In the wake of "Long Covid", the panel explores future orientations and strategies to deal with the novel pandemics, in relation to the uncertain biosocial outcomes and long-term sociopolitical and economic inequalities resulting from the re/current Covid pandemic across the globe.

Long Abstract:

"Long Covid" is a term created by people suffering from persistent symptoms following a severe acute respiratory syndrome coronavirus 2 (SARS-CoV-2) infection. During the first wave of the Covid pandemic in 2020, people with "Long Covid" communicated with each other primarily on social media from where the "Long Covid" trope rapidly traveled to formal health discourses and policy discussions. In addition, novel symptoms have been detected in the subsequent waves of the pandemic, such as the fatal "black fungus" (mucormycosis) among Covid-afflicted patients in India.

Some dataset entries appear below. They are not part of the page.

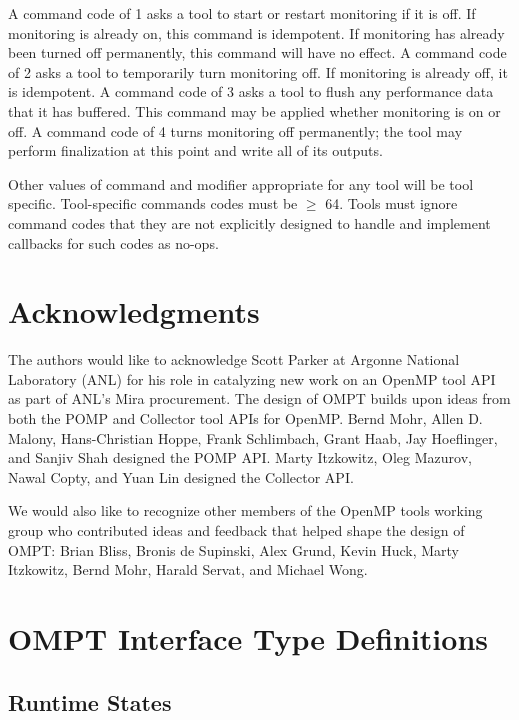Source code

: \documentclass{article}
\begin{document}
\noindent
%
A command code of 1 asks a tool to start or restart monitoring if it is off. If monitoring is already on, this command is idempotent. If monitoring has already been turned off permanently, this command will have no effect. 
%
A command code of 2 asks a tool to temporarily turn monitoring off. If monitoring is already off, it is idempotent. 
% 
A command code of 3 asks a tool to flush any performance data that it has buffered. This command may be applied whether monitoring is on or off.
%
A command code of 4 turns monitoring off permanently;  the tool may perform finalization at this point and write all of its outputs. 

Other values of command  and modifier appropriate for any tool will be tool specific. Tool-specific commands codes must be $\geq$ 64. Tools must ignore command codes that they are not explicitly designed to handle and implement callbacks for such codes as no-ops.

\section*{Acknowledgments}

The authors would like to acknowledge Scott Parker at Argonne National Laboratory (ANL) for 
his role in catalyzing new work on an OpenMP tool API as part of ANL's Mira procurement.
The design of OMPT builds upon ideas from both the POMP and Collector tool APIs for OpenMP. 
Bernd Mohr, Allen D. Malony, Hans-Christian Hoppe, Frank Schlimbach, 
Grant Haab, Jay Hoeflinger, and Sanjiv Shah designed the POMP API. 
Marty Itzkowitz, Oleg Mazurov, Nawal Copty, and Yuan Lin designed the Collector API.

We would also like to recognize other members of the OpenMP tools working group who contributed ideas and feedback that helped shape the design of  OMPT: Brian Bliss, Bronis de Supinski, Alex Grund, Kevin Huck, Marty Itzkowitz, Bernd Mohr, Harald Servat, and Michael Wong.

 
 


\appendix
\clearpage


\section{OMPT Interface Type Definitions}
\label{appendix:ompt-types}
\subsection{Runtime States}
\label{appendix:ompt-types:states}
\end{document}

From social science perspectives, the heuristic term "Long Covid" encompasses not only the clinical dimensions, but also the pervasive biosocial, political, and economic consequences of the novel pandemic across the globe. From early on, apart from clinically evident effects on the physical health of the Covid-affected patients, the psychosocial impacts, ideological differences, and deepening global inequalities along vaccine patent rights and anti-vaccination movements, gender relations, intra- and cross-border immobilities, among others, were reported by the media and social sciences researchers. This panel seeks to articulate future orientations along with the term, framing, and extension of "Long Covid," learning to make the past and present of pandemics matter in creating sustainable futures, exploring the following questions: What are the long-term sociopolitical and economic effects of the Covid pandemic across the globe? How do we effectively discuss the uncertain biosocial consequences and global inequalities resulting from the pandemic? What kind of future orientations can we develop along the re/current novel pandemics and deal with their long-term consequences?